Founder – Greenfield Software
India may still be far from becoming a major data center hub globally but when it comes to adoption of latest technologies, the country has always remained as the front runner. Shekhar Dasgupta, Founder – Greenfield Software talks to VARINDIA more about the software and how its awareness among customers has slowly taken off -
DCIM, as Shekhar Dasgupta, Founder – Greenfield Software puts it is the ERP for the data center that helps to allocate and optimize resources like power, space, cooling, networks and IT resources. But most importantly, it helps preventing wastages.
“A key objective of a data center is to have it constantly uptime (99%), which means you need to have huge amounts of redundancy. When it comes to datacenters, redundancy denotes how much extra or spare power the data center can offer to its customers as a back up during a power outage. You will find the term n+1, where n stands for need. So likewise, on the basis of your requirement, you will be needing n+1, n+2, 2n, 2n+1 and so on. And this is how tier 1 & 2 data centers are defined, of how many additional redundancies it requires,” explains Shekhar Dasgupta, Founder – Greenfield Software.

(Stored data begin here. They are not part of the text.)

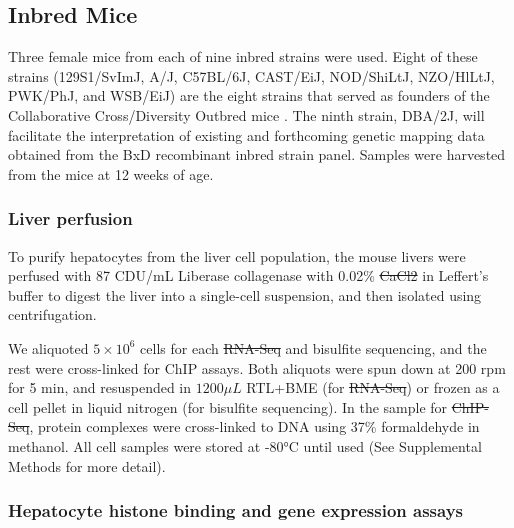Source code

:\documentclass[
  11pt,
]{article}
\providecommand{\DIFaddtex}[1]{{\protect\color{blue}\uwave{#1}}} %
\providecommand{\DIFdeltex}[1]{{\protect\color{red}\sout{#1}}}                      %
\providecommand{\DIFaddbegin}{} %
\providecommand{\DIFaddend}{} %
\providecommand{\DIFdelbegin}{} %
\providecommand{\DIFdelend}{} %
\providecommand{\DIFadd}[1]{\texorpdfstring{\DIFaddtex{#1}}{#1}} %
\providecommand{\DIFdel}[1]{\texorpdfstring{\DIFdeltex{#1}}{}} %
\newcommand{\DIFscaledelfig}{0.5}
\newlength{\DIFdelgraphicswidth} %
\newlength{\DIFdelgraphicsheight} %
\newcommand{\DIFaddincludegraphics}[2][]{{\color{blue}\fbox{\DIFOincludegraphics[#1]{#2}}}} %
\newcommand{\DIFdelincludegraphics}[2][]{%
\sbox{\DIFdelgraphicsbox}{\DIFOincludegraphics[#1]{#2}}%
\settoboxwidth{\DIFdelgraphicswidth}{\DIFdelgraphicsbox} %
\settoboxtotalheight{\DIFdelgraphicsheight}{\DIFdelgraphicsbox} %
\scalebox{\DIFscaledelfig}{%
\parbox[b]{\DIFdelgraphicswidth}{\usebox{\DIFdelgraphicsbox}\\[-\baselineskip] \rule{\DIFdelgraphicswidth}{0em}}\llap{\resizebox{\DIFdelgraphicswidth}{\DIFdelgraphicsheight}{%
\setlength{\unitlength}{\DIFdelgraphicswidth}%
\begin{picture}(1,1)%
\thicklines\linethickness{2pt} %
{\color[rgb]{1,0,0}\put(0,0){\framebox(1,1){}}}%
{\color[rgb]{1,0,0}\put(0,0){\line( 1,1){1}}}%
{\color[rgb]{1,0,0}\put(0,1){\line(1,-1){1}}}%
\end{picture}%
}\hspace*{3pt}}} %
} %
\DeclareRobustCommand{\DIFaddbegin}{\DIFOaddbegin \let\includegraphics\DIFaddincludegraphics} %
\DeclareRobustCommand{\DIFaddend}{\DIFOaddend \let\includegraphics\DIFOincludegraphics} %
\DeclareRobustCommand{\DIFdelbegin}{\DIFOdelbegin \let\includegraphics\DIFdelincludegraphics} %
\DeclareRobustCommand{\DIFdelend}{\DIFOaddend \let\includegraphics\DIFOincludegraphics} %
\begin{document}
\hypertarget{inbred-mice}{%
\subsection{Inbred Mice}\label{inbred-mice}}

Three female mice from each of nine inbred strains were used. Eight of
these strains (129S1/SvImJ, A/J, C57BL/6J, CAST/EiJ, NOD/ShiLtJ,
NZO/HlLtJ, PWK/PhJ, and WSB/EiJ) are the eight strains that served as
founders of the Collaborative Cross/Diversity Outbred mice
\citep{Chesler:2008ge}. The ninth strain, DBA/2J, will facilitate the
interpretation of existing and forthcoming genetic mapping data obtained
from the BxD recombinant inbred strain panel. Samples were harvested
from the mice at 12 weeks of age.

\hypertarget{liver-perfusion}{%
\subsubsection{Liver perfusion}\label{liver-perfusion}}

To purify hepatocytes from the liver cell population, the mouse livers
were perfused with 87 CDU/mL Liberase collagenase with 0.02\% \DIFdelbegin \DIFdel{CaCl2 }\DIFdelend \DIFaddbegin \DIFadd{CaCl\(_2\)
}\DIFaddend in Leffert's buffer to digest the liver into a single-cell suspension,
and then isolated using centrifugation.

We aliquoted \(5 \times 10^{6}\) cells for each \DIFdelbegin \DIFdel{RNA-Seq }\DIFdelend \DIFaddbegin \DIFadd{RNA-seq }\DIFaddend and bisulfite
sequencing, and the rest were cross-linked for ChIP assays. Both
aliquots were spun down at 200 rpm for 5 min, and resuspended in
\(1200\mu L\) RTL+BME (for \DIFdelbegin \DIFdel{RNA-Seq}\DIFdelend \DIFaddbegin \DIFadd{RNA-seq}\DIFaddend ) or frozen as a cell pellet in liquid
nitrogen (for bisulfite sequencing). In the sample for \DIFdelbegin \DIFdel{ChIP-Seq}\DIFdelend \DIFaddbegin \DIFadd{ChIP-seq}\DIFaddend , protein
complexes were cross-linked to DNA using 37\% formaldehyde in methanol.
All cell samples were stored at -80°C until used (See Supplemental
Methods for more detail).

\hypertarget{hepatocyte-histone-binding-and-gene-expression-assays}{%
\subsubsection{Hepatocyte histone binding and gene expression
assays}\label{hepatocyte-histone-binding-and-gene-expression-assays}}
\end{document}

Redundancy helps when there is a failure. But if there is no failure, then these assets will remain unutilized and will continue consuming unnecessary power and space. The more space these racks occupy, the more cooling it requires. “When the dot-com bubble took place in the late 90’s, people started building large server firms. There was this large power crisis in California and the region that has been power abundant has suddenly started seeing frequent power cuts. A whole host of technologies started coming in to tackle this issue, and one technology that has risen out of these many technologies is DCIM,” muses Shekhar.
Elements of DCIM…
The most important role of DCIM is that of Energy efficiency. It tries to identify the hot and cold spots in a data center and makes recommendations of where additional cooling is required. “For instance, when everyone is filing income tax returns in the month-end of July, there will be some servers which will be heavily utilized for filing the returns whereas there may be some email servers which will only be partially used. The email servers will not need too much of cooling as the heavily utilized ones. So this software will tell you which area needs maximum cooling,” explains Shekhar.

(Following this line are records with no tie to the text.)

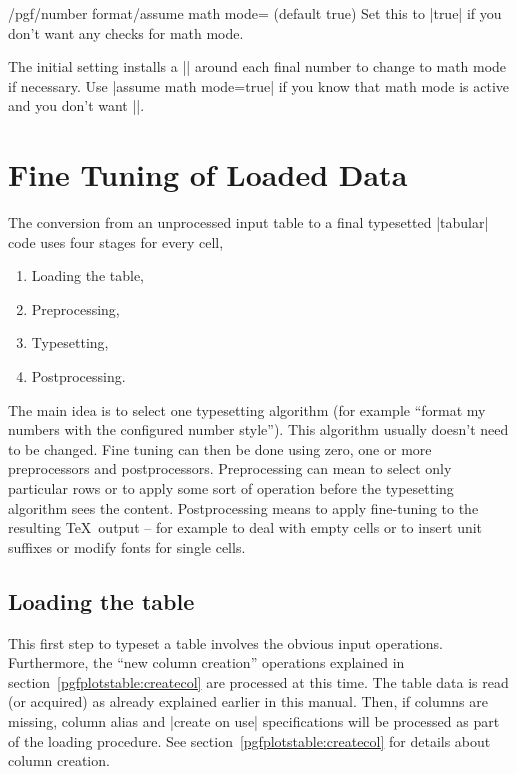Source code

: \begin{key}{/pgf/number format/assume math mode= (default true)}
	Set this to |true| if you don't want any checks for math mode.
	
	The initial setting installs a |\pgfutilensuremath| around each final number to change to math mode if necessary. Use |assume math mode=true| if you know that math mode is active and you don't want |\pgfutilensuremath|.
\end{key}




\section{Fine Tuning of Loaded Data}
The conversion from an unprocessed input table to a final typesetted |tabular| code uses four stages for every cell,
\begin{enumerate}
	\item Loading the table,
	\item Preprocessing,
	\item Typesetting,
	\item Postprocessing.
\end{enumerate}
The main idea is to select one typesetting algorithm (for example ``format my numbers with the configured number style''). This algorithm usually doesn't need to be changed. Fine tuning can then be done using zero, one or more preprocessors and postprocessors. Preprocessing can mean to select only particular rows or to apply some sort of operation before the typesetting algorithm sees the content. Postprocessing means to apply fine-tuning to the resulting \TeX\ output -- for example to deal with empty cells or to insert unit suffixes or modify fonts for single cells.

\subsection{Loading the table}
This first step to typeset a table involves the obvious input operations. Furthermore, the ``new column creation'' operations explained in section~\ref{pgfplotstable:createcol} are processed at this time. The table data is read (or acquired) as already explained earlier in this manual. Then, if columns are missing, column alias and |create on use| specifications will be processed as part of the loading procedure. See section~\ref{pgfplotstable:createcol} for details about column creation.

Another area in DCIM is Capacity Planning, which is the process of determining the production capacity needed by an organization to meet changing demands. The average annual utilization of a server CPU is as low as 7 %, which is a global standard. By planning its capacity, these machines can be virtualized and the utilization can go up by 30-35% .
Asset Management is another important area when one considers DCIM. Most data centers manage their assets by use of spreadsheets. People in a data center may have different goals and they manage different assets and maintain separate spreadsheets. This creates big problems as there is no interdependency between the machines, and this leads to many data centers to fail. Asset Management helps to counter this problem and systematically deploys, operates, maintains, upgrades and disposes assets cost-effectively.
In the end…
Greenfield Software, as one of the leading players in DCIM has got enterprise as its most important customers. It is also able to get to the Government vertical by working with the System integrators. “We try to be different from the rest by doing some bits of customization. If DCIM requires to be integrated with building management tool or any systems management tool or power meters, we offer to do that for our customer,” Shekhar says. It works with SIs (global SIs) and tech providers to support its customers.
While many customers wanted from a perspective of customer planning, most of them wanted to adopt DCIM as a best practice of reducing wastage since they were coming under cost pressures. Wastage is really high and people are realizing it fast. “Today at least 40% of a customer’s operating cost is power related and nobody would like wastage of so much of computing power,” asserts Shekhar.
2 years back, the awareness for DCIM was relatively low and though it was already been adopted in the US and European markets. But as data centers started proliferating and consolidating, the need for DCIM software is becoming significantly higher, with even mid-sized data centers starting to adopt it. So the more the data centers grow, the more important DCIM becomes.